> **Provided material**
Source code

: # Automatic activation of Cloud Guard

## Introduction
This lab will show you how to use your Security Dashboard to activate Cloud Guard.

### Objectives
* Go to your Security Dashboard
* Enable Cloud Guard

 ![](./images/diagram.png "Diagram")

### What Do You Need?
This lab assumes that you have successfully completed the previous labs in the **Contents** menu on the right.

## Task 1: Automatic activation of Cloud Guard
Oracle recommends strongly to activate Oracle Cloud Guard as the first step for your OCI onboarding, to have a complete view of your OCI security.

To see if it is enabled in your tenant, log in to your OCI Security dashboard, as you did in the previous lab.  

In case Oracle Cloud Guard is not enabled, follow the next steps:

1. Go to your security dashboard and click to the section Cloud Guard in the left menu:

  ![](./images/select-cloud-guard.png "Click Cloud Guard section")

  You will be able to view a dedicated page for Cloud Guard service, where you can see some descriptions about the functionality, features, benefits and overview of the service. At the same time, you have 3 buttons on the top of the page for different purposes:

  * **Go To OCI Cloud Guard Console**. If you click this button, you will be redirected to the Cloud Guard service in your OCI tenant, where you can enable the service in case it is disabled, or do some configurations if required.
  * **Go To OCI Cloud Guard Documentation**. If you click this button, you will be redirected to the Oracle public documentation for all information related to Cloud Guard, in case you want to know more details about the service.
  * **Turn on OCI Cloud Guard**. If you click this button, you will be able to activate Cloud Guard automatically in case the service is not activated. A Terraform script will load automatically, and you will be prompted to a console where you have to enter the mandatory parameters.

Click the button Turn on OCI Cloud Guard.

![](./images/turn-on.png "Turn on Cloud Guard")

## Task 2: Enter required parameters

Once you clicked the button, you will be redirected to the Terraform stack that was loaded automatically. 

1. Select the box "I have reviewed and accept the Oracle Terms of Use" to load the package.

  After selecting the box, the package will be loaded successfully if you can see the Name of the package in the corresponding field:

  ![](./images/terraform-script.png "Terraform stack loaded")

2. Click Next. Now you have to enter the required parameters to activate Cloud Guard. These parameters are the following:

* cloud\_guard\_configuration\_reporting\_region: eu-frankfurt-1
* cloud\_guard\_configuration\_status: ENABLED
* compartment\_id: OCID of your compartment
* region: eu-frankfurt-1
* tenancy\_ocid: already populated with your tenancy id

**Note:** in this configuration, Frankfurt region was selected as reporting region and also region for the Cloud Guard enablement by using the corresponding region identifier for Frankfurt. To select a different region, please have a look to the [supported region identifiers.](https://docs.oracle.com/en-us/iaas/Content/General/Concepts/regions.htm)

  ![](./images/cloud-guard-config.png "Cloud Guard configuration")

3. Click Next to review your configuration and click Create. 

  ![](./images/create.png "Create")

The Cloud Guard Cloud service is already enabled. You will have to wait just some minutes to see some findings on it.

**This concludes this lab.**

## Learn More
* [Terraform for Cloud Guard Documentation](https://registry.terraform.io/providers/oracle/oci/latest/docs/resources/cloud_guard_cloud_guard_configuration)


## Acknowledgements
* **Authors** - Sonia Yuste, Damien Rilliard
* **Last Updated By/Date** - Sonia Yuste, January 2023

> **What is needed**
All of the data is to be transcribed exactly as written.

> **Final answer**
Source code

: # Automatic activation of Cloud Guard

## Introduction
This lab will show you how to use your Security Dashboard to activate Cloud Guard.

### Objectives
* Go to your Security Dashboard
* Enable Cloud Guard

 ![](./images/diagram.png "Diagram")

### What Do You Need?
This lab assumes that you have successfully completed the previous labs in the **Contents** menu on the right.

## Task 1: Automatic activation of Cloud Guard
Oracle recommends strongly to activate Oracle Cloud Guard as the first step for your OCI onboarding, to have a complete view of your OCI security.

To see if it is enabled in your tenant, log in to your OCI Security dashboard, as you did in the previous lab.  

In case Oracle Cloud Guard is not enabled, follow the next steps:

1. Go to your security dashboard and click to the section Cloud Guard in the left menu:

  ![](./images/select-cloud-guard.png "Click Cloud Guard section")

  You will be able to view a dedicated page for Cloud Guard service, where you can see some descriptions about the functionality, features, benefits and overview of the service. At the same time, you have 3 buttons on the top of the page for different purposes:

  * **Go To OCI Cloud Guard Console**. If you click this button, you will be redirected to the Cloud Guard service in your OCI tenant, where you can enable the service in case it is disabled, or do some configurations if required.
  * **Go To OCI Cloud Guard Documentation**. If you click this button, you will be redirected to the Oracle public documentation for all information related to Cloud Guard, in case you want to know more details about the service.
  * **Turn on OCI Cloud Guard**. If you click this button, you will be able to activate Cloud Guard automatically in case the service is not activated. A Terraform script will load automatically, and you will be prompted to a console where you have to enter the mandatory parameters.

Click the button Turn on OCI Cloud Guard.

![](./images/turn-on.png "Turn on Cloud Guard")

## Task 2: Enter required parameters

Once you clicked the button, you will be redirected to the Terraform stack that was loaded automatically. 

1. Select the box "I have reviewed and accept the Oracle Terms of Use" to load the package.

  After selecting the box, the package will be loaded successfully if you can see the Name of the package in the corresponding field:

  ![](./images/terraform-script.png "Terraform stack loaded")

2. Click Next. Now you have to enter the required parameters to activate Cloud Guard. These parameters are the following:

* cloud\_guard\_configuration\_reporting\_region: eu-frankfurt-1
* cloud\_guard\_configuration\_status: ENABLED
* compartment\_id: OCID of your compartment
* region: eu-frankfurt-1
* tenancy\_ocid: already populated with your tenancy id

**Note:** in this configuration, Frankfurt region was selected as reporting region and also region for the Cloud Guard enablement by using the corresponding region identifier for Frankfurt. To select a different region, please have a look to the [supported region identifiers.](https://docs.oracle.com/en-us/iaas/Content/General/Concepts/regions.htm)

  ![](./images/cloud-guard-config.png "Cloud Guard configuration")

3. Click Next to review your configuration and click Create. 

  ![](./images/create.png "Create")

The Cloud Guard Cloud service is already enabled. You will have to wait just some minutes to see some findings on it.

**This concludes this lab.**

## Learn More
* [Terraform for Cloud Guard Documentation](https://registry.terraform.io/providers/oracle/oci/latest/docs/resources/cloud_guard_cloud_guard_configuration)


## Acknowledgements
* **Authors** - Sonia Yuste, Damien Rilliard
* **Last Updated By/Date** - Sonia Yuste, January 2023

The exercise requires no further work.